Exercise directions
Which lines of the data below hold "fixed"? Copy each of them.

Records from a dataset
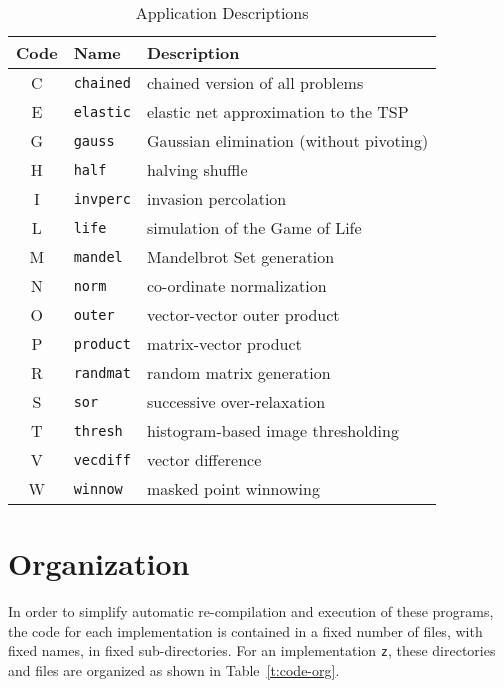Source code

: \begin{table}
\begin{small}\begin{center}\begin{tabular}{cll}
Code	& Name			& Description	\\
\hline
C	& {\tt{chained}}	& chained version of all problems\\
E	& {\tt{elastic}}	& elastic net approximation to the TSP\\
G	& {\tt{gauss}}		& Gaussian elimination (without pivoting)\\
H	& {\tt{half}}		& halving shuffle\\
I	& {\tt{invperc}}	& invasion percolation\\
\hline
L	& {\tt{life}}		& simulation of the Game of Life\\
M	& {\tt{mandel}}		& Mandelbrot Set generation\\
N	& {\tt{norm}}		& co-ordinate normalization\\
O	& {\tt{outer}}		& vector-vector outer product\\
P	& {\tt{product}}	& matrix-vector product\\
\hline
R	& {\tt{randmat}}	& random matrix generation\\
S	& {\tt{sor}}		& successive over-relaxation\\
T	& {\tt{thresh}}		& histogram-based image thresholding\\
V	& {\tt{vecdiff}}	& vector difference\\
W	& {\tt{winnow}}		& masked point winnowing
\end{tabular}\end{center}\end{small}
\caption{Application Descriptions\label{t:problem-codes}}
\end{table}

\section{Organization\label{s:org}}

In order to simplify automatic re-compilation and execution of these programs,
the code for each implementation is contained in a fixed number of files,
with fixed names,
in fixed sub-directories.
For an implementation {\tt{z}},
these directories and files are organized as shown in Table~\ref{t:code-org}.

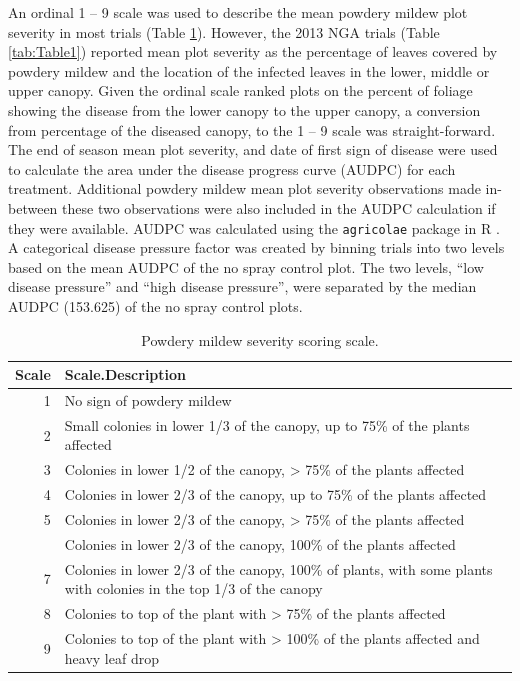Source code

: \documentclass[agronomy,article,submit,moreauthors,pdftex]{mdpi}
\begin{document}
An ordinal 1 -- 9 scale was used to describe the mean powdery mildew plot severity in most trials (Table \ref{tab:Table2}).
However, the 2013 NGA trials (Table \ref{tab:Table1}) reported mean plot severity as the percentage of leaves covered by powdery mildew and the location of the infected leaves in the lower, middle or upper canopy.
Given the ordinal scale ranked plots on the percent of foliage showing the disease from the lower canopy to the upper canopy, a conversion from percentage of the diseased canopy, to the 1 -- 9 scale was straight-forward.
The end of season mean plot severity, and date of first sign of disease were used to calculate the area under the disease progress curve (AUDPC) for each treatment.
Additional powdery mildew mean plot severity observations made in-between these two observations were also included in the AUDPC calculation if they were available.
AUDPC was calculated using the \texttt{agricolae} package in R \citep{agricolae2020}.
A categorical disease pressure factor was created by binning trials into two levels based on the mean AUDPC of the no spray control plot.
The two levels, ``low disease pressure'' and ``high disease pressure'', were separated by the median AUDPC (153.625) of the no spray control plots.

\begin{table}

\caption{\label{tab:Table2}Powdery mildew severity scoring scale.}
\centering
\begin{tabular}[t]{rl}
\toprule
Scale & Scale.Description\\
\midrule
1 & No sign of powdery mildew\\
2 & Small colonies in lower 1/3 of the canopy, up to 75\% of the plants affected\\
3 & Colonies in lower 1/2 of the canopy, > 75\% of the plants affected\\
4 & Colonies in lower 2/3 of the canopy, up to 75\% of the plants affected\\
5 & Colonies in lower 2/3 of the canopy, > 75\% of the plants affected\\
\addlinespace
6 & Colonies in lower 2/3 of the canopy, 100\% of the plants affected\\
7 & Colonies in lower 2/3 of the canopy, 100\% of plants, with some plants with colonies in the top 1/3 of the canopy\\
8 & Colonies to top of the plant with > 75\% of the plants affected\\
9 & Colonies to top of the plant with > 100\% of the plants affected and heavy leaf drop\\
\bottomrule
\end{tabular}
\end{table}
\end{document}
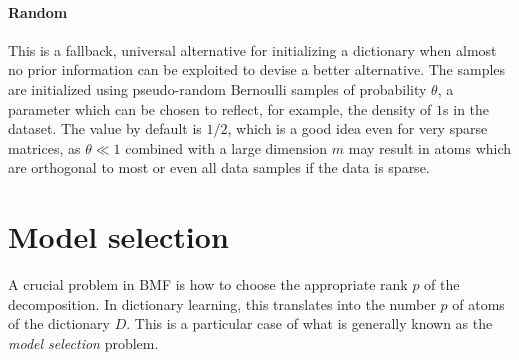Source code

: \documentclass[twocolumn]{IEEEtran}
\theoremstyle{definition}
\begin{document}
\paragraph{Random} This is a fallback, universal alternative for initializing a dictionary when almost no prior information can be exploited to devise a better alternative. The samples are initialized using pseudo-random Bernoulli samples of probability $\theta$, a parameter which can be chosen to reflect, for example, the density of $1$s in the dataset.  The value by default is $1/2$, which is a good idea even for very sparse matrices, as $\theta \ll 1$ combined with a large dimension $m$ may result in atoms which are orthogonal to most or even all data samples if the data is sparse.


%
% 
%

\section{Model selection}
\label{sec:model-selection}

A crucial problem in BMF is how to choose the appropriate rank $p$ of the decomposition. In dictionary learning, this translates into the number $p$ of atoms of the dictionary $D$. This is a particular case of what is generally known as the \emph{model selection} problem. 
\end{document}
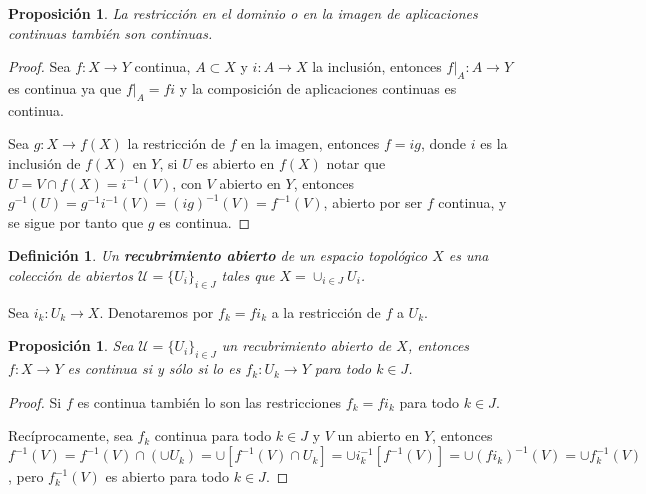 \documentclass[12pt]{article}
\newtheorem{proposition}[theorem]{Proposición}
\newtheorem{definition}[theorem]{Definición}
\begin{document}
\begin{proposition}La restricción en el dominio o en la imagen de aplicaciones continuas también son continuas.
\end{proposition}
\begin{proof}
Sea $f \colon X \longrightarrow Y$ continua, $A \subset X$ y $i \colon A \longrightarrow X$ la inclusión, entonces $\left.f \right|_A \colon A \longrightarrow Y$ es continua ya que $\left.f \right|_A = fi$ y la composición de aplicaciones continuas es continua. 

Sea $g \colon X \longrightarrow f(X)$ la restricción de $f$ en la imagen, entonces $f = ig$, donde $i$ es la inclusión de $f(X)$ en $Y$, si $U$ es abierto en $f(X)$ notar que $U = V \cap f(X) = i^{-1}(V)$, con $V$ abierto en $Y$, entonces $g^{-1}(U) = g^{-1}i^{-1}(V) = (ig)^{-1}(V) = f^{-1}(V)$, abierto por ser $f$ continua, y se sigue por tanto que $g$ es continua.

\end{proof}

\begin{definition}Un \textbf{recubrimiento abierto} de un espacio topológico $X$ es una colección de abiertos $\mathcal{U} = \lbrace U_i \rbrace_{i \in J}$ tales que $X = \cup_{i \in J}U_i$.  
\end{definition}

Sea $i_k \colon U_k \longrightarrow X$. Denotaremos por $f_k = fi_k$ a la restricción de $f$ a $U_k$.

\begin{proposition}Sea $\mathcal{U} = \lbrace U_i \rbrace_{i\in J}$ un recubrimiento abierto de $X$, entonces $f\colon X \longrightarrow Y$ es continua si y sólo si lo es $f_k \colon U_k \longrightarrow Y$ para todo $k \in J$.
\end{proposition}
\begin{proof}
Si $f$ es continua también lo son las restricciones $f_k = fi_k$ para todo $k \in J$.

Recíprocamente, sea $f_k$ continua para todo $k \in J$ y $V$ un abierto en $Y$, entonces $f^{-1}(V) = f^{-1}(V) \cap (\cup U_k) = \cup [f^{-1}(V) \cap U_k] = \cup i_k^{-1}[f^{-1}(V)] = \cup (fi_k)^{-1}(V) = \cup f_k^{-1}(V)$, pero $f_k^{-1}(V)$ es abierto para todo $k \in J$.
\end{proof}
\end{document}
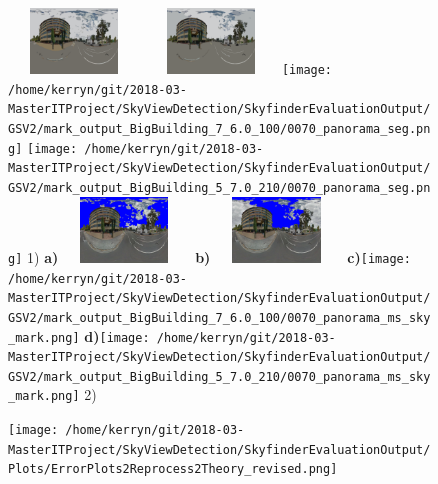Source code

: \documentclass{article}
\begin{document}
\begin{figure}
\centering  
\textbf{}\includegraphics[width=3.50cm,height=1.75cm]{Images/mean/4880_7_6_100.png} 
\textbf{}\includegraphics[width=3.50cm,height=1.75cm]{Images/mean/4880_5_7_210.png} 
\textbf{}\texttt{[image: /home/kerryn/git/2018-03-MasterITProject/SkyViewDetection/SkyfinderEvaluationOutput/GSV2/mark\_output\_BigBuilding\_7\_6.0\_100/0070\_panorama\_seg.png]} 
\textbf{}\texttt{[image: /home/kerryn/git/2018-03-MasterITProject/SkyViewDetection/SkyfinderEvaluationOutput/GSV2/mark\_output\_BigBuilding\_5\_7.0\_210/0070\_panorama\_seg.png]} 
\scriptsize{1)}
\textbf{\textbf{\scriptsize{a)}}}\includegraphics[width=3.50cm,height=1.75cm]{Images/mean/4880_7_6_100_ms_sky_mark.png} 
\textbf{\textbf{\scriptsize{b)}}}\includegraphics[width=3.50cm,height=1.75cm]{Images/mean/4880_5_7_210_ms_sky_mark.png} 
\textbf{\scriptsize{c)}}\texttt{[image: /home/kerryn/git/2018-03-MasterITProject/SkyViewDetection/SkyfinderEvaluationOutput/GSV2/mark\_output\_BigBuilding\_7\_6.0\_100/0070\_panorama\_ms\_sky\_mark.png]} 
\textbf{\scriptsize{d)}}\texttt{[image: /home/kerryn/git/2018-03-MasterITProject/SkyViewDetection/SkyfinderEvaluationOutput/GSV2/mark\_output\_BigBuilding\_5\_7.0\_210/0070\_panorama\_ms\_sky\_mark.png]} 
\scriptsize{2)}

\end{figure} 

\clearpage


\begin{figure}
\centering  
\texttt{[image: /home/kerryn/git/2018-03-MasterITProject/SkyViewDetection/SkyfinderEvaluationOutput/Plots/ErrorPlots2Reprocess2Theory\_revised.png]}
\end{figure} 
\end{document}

...

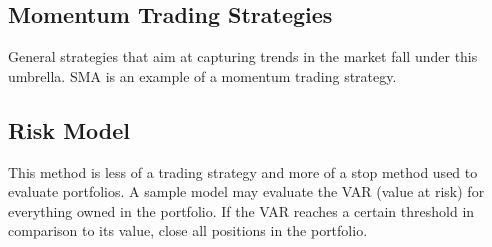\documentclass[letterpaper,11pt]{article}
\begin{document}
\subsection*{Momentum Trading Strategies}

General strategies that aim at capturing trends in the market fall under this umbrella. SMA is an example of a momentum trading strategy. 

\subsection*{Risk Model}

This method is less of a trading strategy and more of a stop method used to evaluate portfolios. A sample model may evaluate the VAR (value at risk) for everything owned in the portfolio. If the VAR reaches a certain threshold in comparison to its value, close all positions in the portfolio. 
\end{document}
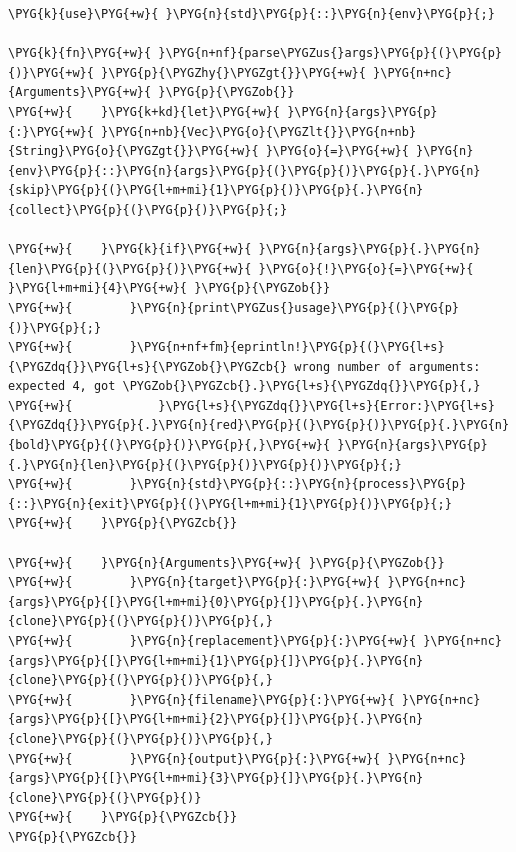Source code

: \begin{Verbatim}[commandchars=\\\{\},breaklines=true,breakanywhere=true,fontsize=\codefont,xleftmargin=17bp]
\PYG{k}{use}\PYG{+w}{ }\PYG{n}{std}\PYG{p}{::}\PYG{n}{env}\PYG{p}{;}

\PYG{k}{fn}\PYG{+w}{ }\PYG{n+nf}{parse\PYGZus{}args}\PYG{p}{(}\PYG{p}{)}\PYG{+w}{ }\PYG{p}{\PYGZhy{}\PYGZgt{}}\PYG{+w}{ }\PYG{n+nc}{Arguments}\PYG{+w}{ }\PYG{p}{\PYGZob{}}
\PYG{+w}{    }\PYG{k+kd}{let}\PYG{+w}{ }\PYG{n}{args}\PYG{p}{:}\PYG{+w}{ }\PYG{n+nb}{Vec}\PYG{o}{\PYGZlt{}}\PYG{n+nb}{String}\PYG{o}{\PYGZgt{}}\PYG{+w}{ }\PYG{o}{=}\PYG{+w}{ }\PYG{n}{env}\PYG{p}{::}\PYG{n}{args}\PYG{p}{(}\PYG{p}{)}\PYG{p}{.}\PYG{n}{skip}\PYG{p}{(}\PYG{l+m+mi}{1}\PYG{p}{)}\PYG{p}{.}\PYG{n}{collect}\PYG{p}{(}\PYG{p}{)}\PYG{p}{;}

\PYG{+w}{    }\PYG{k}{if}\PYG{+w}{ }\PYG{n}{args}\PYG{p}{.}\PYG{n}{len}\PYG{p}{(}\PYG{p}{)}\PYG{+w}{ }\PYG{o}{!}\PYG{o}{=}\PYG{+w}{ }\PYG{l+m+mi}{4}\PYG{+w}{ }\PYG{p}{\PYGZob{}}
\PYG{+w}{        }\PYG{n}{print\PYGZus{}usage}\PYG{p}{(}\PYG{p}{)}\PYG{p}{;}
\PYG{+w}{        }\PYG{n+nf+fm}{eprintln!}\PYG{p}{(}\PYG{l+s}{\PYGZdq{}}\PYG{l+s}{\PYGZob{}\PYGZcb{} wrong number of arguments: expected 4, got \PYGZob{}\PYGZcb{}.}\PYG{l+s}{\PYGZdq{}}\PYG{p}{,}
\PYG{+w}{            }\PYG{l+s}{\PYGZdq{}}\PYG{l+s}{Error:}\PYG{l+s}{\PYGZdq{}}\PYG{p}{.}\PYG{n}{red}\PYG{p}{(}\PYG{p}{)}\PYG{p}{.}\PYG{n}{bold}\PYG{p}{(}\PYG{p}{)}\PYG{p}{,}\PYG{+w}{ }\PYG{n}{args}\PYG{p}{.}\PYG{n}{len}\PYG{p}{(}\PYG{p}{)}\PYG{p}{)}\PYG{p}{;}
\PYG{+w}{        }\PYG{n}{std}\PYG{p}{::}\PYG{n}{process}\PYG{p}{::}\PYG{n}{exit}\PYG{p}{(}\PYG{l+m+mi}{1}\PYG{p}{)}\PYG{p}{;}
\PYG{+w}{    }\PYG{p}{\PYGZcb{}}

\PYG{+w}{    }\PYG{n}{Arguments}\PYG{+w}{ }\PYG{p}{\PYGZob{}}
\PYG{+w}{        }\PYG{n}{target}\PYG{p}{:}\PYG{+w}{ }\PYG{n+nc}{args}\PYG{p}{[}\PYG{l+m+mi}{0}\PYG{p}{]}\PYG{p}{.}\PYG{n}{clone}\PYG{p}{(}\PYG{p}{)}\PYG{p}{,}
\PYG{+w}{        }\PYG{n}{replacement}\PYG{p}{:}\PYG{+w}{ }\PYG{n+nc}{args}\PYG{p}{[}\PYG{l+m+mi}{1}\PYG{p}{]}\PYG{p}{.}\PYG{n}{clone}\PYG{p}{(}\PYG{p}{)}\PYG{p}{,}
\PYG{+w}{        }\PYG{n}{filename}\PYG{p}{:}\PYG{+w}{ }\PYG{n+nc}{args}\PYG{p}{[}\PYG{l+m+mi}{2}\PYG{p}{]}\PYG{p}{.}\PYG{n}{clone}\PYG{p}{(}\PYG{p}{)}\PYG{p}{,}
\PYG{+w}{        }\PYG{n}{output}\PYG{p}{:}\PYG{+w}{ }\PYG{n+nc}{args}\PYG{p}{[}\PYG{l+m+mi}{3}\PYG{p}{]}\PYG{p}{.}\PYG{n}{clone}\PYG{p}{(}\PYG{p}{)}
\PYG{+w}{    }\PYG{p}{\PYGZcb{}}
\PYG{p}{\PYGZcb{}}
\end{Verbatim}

--

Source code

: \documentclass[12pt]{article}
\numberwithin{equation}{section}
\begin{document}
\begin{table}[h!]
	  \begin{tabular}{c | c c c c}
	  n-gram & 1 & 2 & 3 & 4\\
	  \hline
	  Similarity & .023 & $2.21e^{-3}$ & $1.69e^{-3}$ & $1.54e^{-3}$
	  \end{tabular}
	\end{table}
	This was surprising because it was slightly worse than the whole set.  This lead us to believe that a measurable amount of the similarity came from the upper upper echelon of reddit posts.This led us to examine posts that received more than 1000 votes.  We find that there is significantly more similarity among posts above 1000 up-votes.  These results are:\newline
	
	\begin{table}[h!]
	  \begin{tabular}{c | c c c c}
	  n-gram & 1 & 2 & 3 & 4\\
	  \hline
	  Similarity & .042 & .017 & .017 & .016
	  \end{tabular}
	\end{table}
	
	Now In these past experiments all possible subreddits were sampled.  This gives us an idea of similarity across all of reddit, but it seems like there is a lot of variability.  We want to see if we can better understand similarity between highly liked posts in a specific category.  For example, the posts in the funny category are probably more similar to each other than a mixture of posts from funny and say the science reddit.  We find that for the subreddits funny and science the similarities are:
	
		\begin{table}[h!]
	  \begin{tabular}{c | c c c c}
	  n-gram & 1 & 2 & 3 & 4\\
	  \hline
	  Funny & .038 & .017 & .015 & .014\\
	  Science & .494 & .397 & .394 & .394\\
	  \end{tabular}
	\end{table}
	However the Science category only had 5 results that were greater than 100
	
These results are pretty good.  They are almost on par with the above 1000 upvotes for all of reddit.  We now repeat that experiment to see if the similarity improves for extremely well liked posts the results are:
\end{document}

The completed task
the code for each implementation is contained in a fixed number of files,
with fixed names,
in fixed sub-directories.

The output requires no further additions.